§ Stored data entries
- - - - - - -
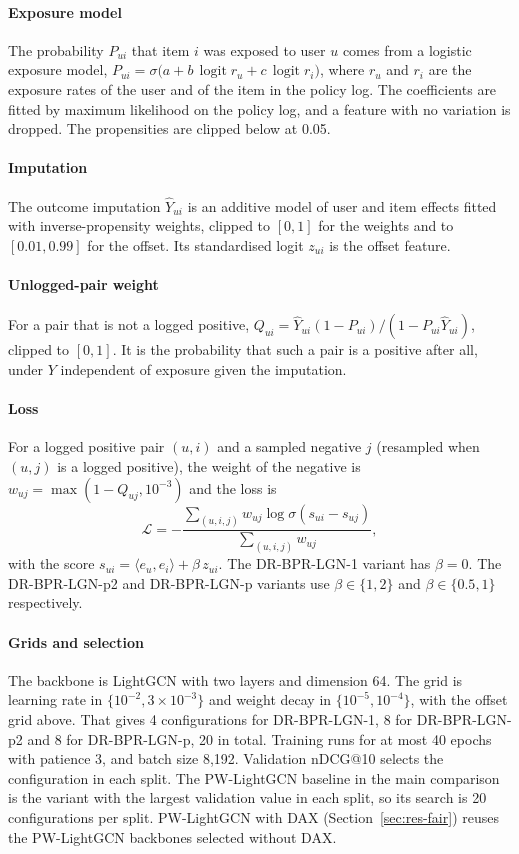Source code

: \documentclass[preprint,12pt,authoryear]{elsarticle}
\begin{document}
\paragraph{Exposure model} The probability $P_{ui}$ that item $i$ was exposed to user $u$ comes from a logistic exposure model,
$P_{ui}=\sigma\bigl(a+b\,\operatorname{logit}r_u+c\,\operatorname{logit}r_i\bigr)$, where $r_u$ and $r_i$ are the exposure rates of the user and of
the item in the policy log. The coefficients are fitted by maximum likelihood on the policy log, and a feature with no variation is dropped. The
propensities are clipped below at 0.05.

\paragraph{Imputation} The outcome imputation $\hat Y_{ui}$ is an additive model of user and item effects fitted with inverse-propensity weights,
clipped to $[0,1]$ for the weights and to $[0.01, 0.99]$ for the offset. Its standardised logit $z_{ui}$ is the offset feature.

\paragraph{Unlogged-pair weight} For a pair that is not a logged positive, $Q_{ui}=\hat Y_{ui}(1-P_{ui})/(1-P_{ui}\hat Y_{ui})$, clipped to
$[0,1]$. It is the probability that such a pair is a positive after all, under $Y$ independent of exposure given the imputation.

\paragraph{Loss} For a logged positive pair $(u,i)$ and a sampled negative $j$ (resampled when $(u,j)$ is a logged positive), the weight of the
negative is $w_{uj}=\max(1-Q_{uj},10^{-3})$ and the loss is
\[
\mathcal L=-\frac{\sum_{(u,i,j)} w_{uj}\log\sigma(s_{ui}-s_{uj})}{\sum_{(u,i,j)} w_{uj}},
\]
with the score $s_{ui}=\langle e_u,e_i\rangle+\beta\,z_{ui}$. The DR-BPR-LGN-1 variant has $\beta=0$. The DR-BPR-LGN-p2 and DR-BPR-LGN-p variants use
$\beta\in\{1,2\}$ and $\beta\in\{0.5,1\}$ respectively.

\paragraph{Grids and selection} The backbone is LightGCN with two layers and dimension 64. The grid is learning rate in $\{10^{-2}, 3\times10^{-3}\}$
and weight decay in $\{10^{-5}, 10^{-4}\}$, with the offset grid above. That gives 4 configurations for DR-BPR-LGN-1, 8 for DR-BPR-LGN-p2 and 8
for DR-BPR-LGN-p, 20 in total. Training runs for at most 40 epochs with patience 3, and batch size 8,192. Validation nDCG@10 selects the
configuration in each split. The PW-LightGCN baseline in the main comparison is the variant with the largest validation value in each split,
so its search is 20 configurations per split. PW-LightGCN with DAX (Section~\ref{sec:res-fair}) reuses the PW-LightGCN backbones selected without DAX.
\end{document}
- - - - - - -
§ EXERCISE GOAL
Give an exact copy of the data, and omit any pictures it holds.

§ EXERCISE RESULT
Source code

: \documentclass[preprint,12pt,authoryear]{elsarticle}
\begin{document}
\paragraph{Exposure model} The probability $P_{ui}$ that item $i$ was exposed to user $u$ comes from a logistic exposure model,
$P_{ui}=\sigma\bigl(a+b\,\operatorname{logit}r_u+c\,\operatorname{logit}r_i\bigr)$, where $r_u$ and $r_i$ are the exposure rates of the user and of
the item in the policy log. The coefficients are fitted by maximum likelihood on the policy log, and a feature with no variation is dropped. The
propensities are clipped below at 0.05.

\paragraph{Imputation} The outcome imputation $\hat Y_{ui}$ is an additive model of user and item effects fitted with inverse-propensity weights,
clipped to $[0,1]$ for the weights and to $[0.01, 0.99]$ for the offset. Its standardised logit $z_{ui}$ is the offset feature.

\paragraph{Unlogged-pair weight} For a pair that is not a logged positive, $Q_{ui}=\hat Y_{ui}(1-P_{ui})/(1-P_{ui}\hat Y_{ui})$, clipped to
$[0,1]$. It is the probability that such a pair is a positive after all, under $Y$ independent of exposure given the imputation.

\paragraph{Loss} For a logged positive pair $(u,i)$ and a sampled negative $j$ (resampled when $(u,j)$ is a logged positive), the weight of the
negative is $w_{uj}=\max(1-Q_{uj},10^{-3})$ and the loss is
\[
\mathcal L=-\frac{\sum_{(u,i,j)} w_{uj}\log\sigma(s_{ui}-s_{uj})}{\sum_{(u,i,j)} w_{uj}},
\]
with the score $s_{ui}=\langle e_u,e_i\rangle+\beta\,z_{ui}$. The DR-BPR-LGN-1 variant has $\beta=0$. The DR-BPR-LGN-p2 and DR-BPR-LGN-p variants use
$\beta\in\{1,2\}$ and $\beta\in\{0.5,1\}$ respectively.

\paragraph{Grids and selection} The backbone is LightGCN with two layers and dimension 64. The grid is learning rate in $\{10^{-2}, 3\times10^{-3}\}$
and weight decay in $\{10^{-5}, 10^{-4}\}$, with the offset grid above. That gives 4 configurations for DR-BPR-LGN-1, 8 for DR-BPR-LGN-p2 and 8
for DR-BPR-LGN-p, 20 in total. Training runs for at most 40 epochs with patience 3, and batch size 8,192. Validation nDCG@10 selects the
configuration in each split. The PW-LightGCN baseline in the main comparison is the variant with the largest validation value in each split,
so its search is 20 configurations per split. PW-LightGCN with DAX (Section~\ref{sec:res-fair}) reuses the PW-LightGCN backbones selected without DAX.
\end{document}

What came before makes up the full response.